# [PROBLEM TO SOLVE]
Output only the lines of the entries that follow, starting at the one with "При первом использовании" and running down to the one with "8.2. Переключение между ветками", both included and unchanged.

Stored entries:
..........

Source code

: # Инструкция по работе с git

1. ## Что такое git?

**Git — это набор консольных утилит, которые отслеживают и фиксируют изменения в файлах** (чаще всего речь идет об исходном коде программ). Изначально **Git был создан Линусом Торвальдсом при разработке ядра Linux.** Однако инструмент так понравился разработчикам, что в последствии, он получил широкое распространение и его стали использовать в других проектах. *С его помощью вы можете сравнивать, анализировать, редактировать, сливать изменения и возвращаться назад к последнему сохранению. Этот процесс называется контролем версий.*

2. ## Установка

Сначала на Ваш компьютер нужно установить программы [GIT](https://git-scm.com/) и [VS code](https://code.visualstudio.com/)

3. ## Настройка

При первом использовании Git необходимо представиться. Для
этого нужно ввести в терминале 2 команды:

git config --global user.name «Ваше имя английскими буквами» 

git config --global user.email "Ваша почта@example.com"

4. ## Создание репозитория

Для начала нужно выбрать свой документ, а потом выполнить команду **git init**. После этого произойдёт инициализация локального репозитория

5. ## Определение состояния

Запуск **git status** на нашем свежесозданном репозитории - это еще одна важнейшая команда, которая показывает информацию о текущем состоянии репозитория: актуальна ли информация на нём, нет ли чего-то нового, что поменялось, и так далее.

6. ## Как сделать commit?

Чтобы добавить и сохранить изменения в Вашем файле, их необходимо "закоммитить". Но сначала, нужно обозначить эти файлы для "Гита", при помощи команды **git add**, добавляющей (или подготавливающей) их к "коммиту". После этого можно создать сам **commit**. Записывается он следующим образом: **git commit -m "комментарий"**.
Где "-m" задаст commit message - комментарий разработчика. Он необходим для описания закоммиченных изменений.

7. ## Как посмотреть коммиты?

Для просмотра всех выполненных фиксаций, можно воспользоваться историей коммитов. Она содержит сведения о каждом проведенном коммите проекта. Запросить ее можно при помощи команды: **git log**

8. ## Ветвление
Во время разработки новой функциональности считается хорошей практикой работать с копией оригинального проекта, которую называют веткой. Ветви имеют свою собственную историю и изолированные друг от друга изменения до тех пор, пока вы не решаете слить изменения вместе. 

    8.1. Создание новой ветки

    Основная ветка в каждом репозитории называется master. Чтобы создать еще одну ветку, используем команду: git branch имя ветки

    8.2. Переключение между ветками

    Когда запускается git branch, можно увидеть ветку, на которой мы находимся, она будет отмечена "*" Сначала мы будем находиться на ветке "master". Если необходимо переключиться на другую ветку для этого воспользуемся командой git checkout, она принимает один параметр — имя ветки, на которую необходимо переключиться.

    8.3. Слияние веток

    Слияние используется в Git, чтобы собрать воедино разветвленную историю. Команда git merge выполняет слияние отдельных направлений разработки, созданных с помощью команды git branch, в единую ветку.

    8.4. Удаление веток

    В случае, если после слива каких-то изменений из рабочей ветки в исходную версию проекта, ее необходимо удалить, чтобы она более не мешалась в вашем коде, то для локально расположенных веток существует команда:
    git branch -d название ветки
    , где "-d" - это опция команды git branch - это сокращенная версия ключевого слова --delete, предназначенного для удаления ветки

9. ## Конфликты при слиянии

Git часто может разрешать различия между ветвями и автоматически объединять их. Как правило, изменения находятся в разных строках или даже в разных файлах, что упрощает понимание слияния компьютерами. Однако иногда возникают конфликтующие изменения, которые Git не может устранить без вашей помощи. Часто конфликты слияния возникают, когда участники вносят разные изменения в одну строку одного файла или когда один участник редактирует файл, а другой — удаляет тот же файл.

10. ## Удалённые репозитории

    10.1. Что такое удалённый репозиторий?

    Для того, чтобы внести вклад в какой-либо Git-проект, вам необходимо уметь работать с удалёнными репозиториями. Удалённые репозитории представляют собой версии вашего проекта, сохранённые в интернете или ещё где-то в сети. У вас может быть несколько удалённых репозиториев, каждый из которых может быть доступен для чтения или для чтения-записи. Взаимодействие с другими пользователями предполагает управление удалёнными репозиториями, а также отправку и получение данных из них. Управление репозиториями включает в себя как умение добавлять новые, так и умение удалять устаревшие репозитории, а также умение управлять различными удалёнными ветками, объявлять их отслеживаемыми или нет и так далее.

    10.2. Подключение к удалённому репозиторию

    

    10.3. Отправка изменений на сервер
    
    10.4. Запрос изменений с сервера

..........

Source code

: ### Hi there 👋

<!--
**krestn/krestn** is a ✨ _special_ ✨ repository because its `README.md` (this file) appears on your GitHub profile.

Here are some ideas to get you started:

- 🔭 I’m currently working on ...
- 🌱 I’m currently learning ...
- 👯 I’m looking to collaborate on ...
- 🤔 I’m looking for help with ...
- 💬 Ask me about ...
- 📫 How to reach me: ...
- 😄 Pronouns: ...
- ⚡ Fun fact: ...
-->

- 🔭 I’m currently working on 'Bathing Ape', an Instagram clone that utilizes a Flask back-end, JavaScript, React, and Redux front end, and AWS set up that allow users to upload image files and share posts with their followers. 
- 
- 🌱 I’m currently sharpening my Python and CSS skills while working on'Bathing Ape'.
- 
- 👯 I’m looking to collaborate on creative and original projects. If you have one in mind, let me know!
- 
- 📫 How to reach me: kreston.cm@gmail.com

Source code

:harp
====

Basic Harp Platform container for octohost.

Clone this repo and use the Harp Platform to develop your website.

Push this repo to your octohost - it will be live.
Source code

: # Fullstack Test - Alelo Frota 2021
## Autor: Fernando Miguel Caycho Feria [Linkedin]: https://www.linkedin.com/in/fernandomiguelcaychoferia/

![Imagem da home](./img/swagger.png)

..........

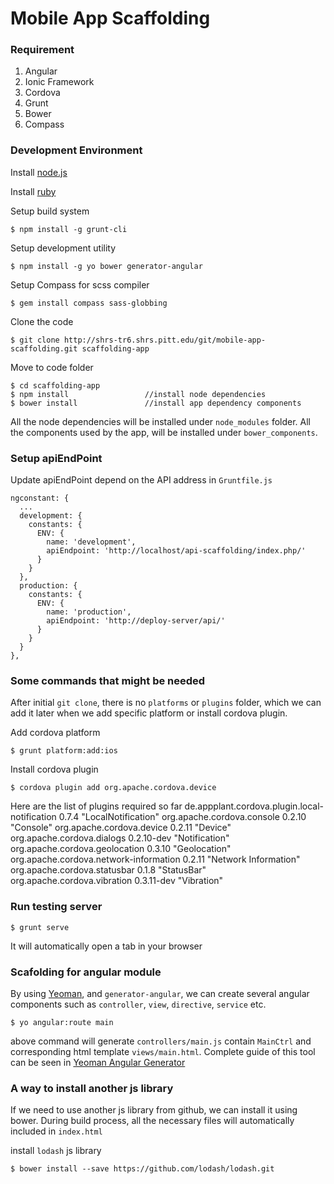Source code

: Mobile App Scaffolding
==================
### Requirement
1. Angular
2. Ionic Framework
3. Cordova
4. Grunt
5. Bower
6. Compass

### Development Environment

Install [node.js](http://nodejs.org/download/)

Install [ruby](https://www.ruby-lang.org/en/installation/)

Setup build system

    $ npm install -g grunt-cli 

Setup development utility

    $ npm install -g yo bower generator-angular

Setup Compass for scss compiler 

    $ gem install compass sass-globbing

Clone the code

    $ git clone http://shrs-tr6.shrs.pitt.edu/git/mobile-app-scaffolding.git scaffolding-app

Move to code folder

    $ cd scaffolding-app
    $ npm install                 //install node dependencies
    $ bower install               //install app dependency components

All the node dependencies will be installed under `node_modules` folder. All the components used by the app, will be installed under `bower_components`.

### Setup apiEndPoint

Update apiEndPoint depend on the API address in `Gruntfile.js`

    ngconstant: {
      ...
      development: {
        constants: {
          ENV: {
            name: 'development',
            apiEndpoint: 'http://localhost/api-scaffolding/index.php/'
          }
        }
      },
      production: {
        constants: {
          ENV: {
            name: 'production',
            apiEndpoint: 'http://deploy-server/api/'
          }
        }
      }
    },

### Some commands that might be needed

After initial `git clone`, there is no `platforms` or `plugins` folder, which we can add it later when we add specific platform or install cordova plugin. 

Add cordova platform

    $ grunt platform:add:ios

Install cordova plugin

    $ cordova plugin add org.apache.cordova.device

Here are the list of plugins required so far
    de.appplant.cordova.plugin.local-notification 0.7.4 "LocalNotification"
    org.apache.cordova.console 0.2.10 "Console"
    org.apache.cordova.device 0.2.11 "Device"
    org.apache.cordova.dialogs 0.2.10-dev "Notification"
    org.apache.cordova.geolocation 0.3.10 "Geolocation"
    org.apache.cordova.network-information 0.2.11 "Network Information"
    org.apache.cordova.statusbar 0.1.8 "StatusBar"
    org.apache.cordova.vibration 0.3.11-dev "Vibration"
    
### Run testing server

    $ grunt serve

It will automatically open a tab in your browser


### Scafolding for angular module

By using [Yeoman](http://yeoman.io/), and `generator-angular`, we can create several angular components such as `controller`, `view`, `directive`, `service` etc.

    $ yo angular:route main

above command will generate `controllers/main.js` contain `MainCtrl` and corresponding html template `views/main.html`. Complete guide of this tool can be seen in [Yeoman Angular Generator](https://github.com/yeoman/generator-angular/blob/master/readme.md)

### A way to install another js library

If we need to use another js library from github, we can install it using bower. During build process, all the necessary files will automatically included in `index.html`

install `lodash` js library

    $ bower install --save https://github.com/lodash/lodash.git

..........

# [SOLUTION TO THE PROBLEM]
При первом использовании Git необходимо представиться. Для
этого нужно ввести в терминале 2 команды:

git config --global user.name «Ваше имя английскими буквами» 

git config --global user.email "Ваша почта@example.com"

4. ## Создание репозитория

Для начала нужно выбрать свой документ, а потом выполнить команду **git init**. После этого произойдёт инициализация локального репозитория

5. ## Определение состояния

Запуск **git status** на нашем свежесозданном репозитории - это еще одна важнейшая команда, которая показывает информацию о текущем состоянии репозитория: актуальна ли информация на нём, нет ли чего-то нового, что поменялось, и так далее.

6. ## Как сделать commit?

Чтобы добавить и сохранить изменения в Вашем файле, их необходимо "закоммитить". Но сначала, нужно обозначить эти файлы для "Гита", при помощи команды **git add**, добавляющей (или подготавливающей) их к "коммиту". После этого можно создать сам **commit**. Записывается он следующим образом: **git commit -m "комментарий"**.
Где "-m" задаст commit message - комментарий разработчика. Он необходим для описания закоммиченных изменений.

7. ## Как посмотреть коммиты?

Для просмотра всех выполненных фиксаций, можно воспользоваться историей коммитов. Она содержит сведения о каждом проведенном коммите проекта. Запросить ее можно при помощи команды: **git log**

8. ## Ветвление
Во время разработки новой функциональности считается хорошей практикой работать с копией оригинального проекта, которую называют веткой. Ветви имеют свою собственную историю и изолированные друг от друга изменения до тех пор, пока вы не решаете слить изменения вместе. 

    8.1. Создание новой ветки

    Основная ветка в каждом репозитории называется master. Чтобы создать еще одну ветку, используем команду: git branch имя ветки

    8.2. Переключение между ветками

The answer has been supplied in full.